■ TASK
Your response must be an exact transcription of the lines from the one containing "### 7. Admin: Get Configuration" through the final line of the data.

START INFORMATION PROVIDED

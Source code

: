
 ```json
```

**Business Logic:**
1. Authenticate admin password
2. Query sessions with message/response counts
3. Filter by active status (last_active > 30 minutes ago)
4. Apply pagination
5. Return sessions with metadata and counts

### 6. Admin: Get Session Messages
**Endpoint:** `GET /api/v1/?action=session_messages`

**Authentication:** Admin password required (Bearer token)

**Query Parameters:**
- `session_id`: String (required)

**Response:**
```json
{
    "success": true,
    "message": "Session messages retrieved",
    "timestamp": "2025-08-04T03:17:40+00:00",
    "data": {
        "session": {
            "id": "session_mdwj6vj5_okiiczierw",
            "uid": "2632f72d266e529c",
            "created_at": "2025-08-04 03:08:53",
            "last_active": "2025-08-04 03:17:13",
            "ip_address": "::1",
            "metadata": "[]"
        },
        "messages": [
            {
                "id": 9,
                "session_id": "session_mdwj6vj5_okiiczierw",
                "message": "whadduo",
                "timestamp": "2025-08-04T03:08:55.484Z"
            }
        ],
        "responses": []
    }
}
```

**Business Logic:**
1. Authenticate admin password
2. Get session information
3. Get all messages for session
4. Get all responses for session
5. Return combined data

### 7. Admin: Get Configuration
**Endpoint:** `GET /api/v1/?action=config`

END INFORMATION PROVIDED

■ ANSWER SPACE
### 7. Admin: Get Configuration
**Endpoint:** `GET /api/v1/?action=config`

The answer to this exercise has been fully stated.